These are righteous and correct words. They are also the words of an editorial board that has endorsed Greg Abbott for governor not once, not twice, but three times: in 2014, in 2018, and in October 2022. The October ‘22 Dallas Morning News editorial board’s endorsement of Greg Abbott came almost exactly five months to the day after nineteen children and two teachers were murdered at Robb Elementary School in Uvalde, Texas in a massacre that also wounded seventeen survivors. The attack was brutal in bare fact and made more terrifying by the “abject failure” of Texas Department of Public Safety officers to urgently respond to the scene.

What incentive, then, does Greg Abbott have to heed the Dallas Morning News editorial board’s call for him to address gun violence when he has thrice over enjoyed that same board’s endorsement despite doing nothing, year after year, to address gun violence? What incentive does Greg Abbott have to address gun violence when he has not just done nothing — indefensible in and of itself — but has instead led Texas Republicans in their efforts to make guns more accessible and available across the state?

To me, the incentives of limiting, rather than expanding, the availability of guns seems obvious. Gun control, a thing this state has never attempted and in fact rejected on even the barest level, has the potential to:

It feels positively and disgustingly mercenary to describe it this way, but might one gun control incentive be the possibility of preventing the murders of active participants in the thriving Texas economy from which Abbott has derived the substance of his endorsements from the Dallas Morning News editorial board? I speak, of course, of the 2019 mass shooting at an El Paso Walmart, and the shooting days ago at the Allen Premium Outlets.

If I were skeptical of or perhaps even offended by the mere suggestion that the widespread availability of guns — and especially of assault-style firearms — could conceivably in any way be related to incidences of mass gun violence, I might after some length of time — say, after three terms as the governor of a state wherein mass shootings were many times a year resulting in the deaths of dozens of Texans — start to wonder if it might not be worth just testing out the idea that guns and gun deaths are related. I might start to wonder if it might not seem like an interesting experiment to see what happens if, instead of more guns, fewer guns? Like just as a weird lark? If it seemed like whatever I was doing wasn’t saving children’s lives, I might be sort of open to wild-ass ideas like making the guns men use to mass-murder Texans less available to the men who mass-murder Texans?

But this is just how I think about this stuff. I’m a nobody weirdo. I’m just a person who has access to all of the same information that Greg Abbott has, but none of his access to political power. That’s the difference between me and Greg Abbott. I think: If it were me, I would try literally anything to keep Texas children from being massacred at school or at the mall over and over again on my watch, but I’m just looking at the statistics and the facts. If I were looking at letting Texas kids get massacred at school and at the mall over and over again on my watch, but it might mean I lose my cushy political job if I conduct some sort of bizarre, evidence-based experiment in stopping them from being massacred at school or the mall over and over again on my watch? I think I might sacrifice my cushy political job for other people’s actual lives.

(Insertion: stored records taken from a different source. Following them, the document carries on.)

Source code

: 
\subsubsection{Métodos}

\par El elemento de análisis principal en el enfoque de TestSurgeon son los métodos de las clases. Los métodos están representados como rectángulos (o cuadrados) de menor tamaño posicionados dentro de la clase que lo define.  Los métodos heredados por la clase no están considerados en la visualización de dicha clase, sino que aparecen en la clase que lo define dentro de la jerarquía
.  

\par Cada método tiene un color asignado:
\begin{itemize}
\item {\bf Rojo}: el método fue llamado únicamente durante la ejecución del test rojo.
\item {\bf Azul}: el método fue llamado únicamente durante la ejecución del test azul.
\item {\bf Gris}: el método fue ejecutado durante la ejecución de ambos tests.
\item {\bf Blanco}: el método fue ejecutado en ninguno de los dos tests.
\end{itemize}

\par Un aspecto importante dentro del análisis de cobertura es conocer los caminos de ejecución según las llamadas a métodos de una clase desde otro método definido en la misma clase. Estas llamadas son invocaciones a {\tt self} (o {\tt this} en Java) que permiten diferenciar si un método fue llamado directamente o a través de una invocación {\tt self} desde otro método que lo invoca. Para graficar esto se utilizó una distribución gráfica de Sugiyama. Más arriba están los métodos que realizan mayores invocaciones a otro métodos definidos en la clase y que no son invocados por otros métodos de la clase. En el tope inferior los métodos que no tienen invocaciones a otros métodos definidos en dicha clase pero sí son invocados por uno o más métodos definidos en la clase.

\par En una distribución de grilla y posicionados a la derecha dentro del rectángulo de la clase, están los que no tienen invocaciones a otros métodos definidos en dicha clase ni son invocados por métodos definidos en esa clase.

Well, shit. That thought experiment sure doesn’t hold up.

The incentive of saving the lives of Texas children and their families is not now and has never been enough for Greg Abbott to support gun control. It wasn’t enough in 2014, in 2018, or in 2022. Gun violence is not new. It is only worsening. It is both laudable and laughable for the Dallas Morning News editorial board to have finally taken notice of this. Especially when the board is notably lagging behind other editorial boards at legacy newspapers across the state, which have repeatedly endorsed Abbott’s Democratic opponents — often on the grounds that those opponents have expressed a willingness to explore the mere idea of limiting access to firearms in the service of saving Texan lives.

What, then, is at the root of Greg Abbott’s rebuke of even the most meager gun control measures in lieu of the unchecked expansion of firearm ownership and “constitutional carry” in Texas, neither of which have resulted in “good guys” with guns saving lives? It cannot be a mere rebuke of widespread, peer-reviewed evidence that shows reducing access to guns reduces gun deaths. I loathe the man, but I do not think Greg Abbott is unable to put the statistical pieces together.

Instead, Greg Abbott has recognized something more valuable to him than the lives of massacred Texas children. He has mobilized something more meaningful to him than the lives of massacred churchgoers. He has weaponized something even more politically meaningful to him than the lives of Texas retail consumers.

Greg Abbott has rightly identified how to capture and capitalize on the lazy, self-interested goodwill of comfortable white people.

I don’t want to give Abbott too much credit for this. The idea that gun ownership (especially vis a vis a willful misreading of the Second Amendment, and especially with regard to assault-style weapons) is necessary for the protection of (implied, and sometimes explicitly white) middle-class American values and (usually explicitly white) “real” American families is much older than Abbott’s political career. He’s seizing the political narratives available to him, narratives developed by people smarter and wilier than he is or ever will be. Nevertheless, it has clearly paid dividends: the man wins, again and again and again.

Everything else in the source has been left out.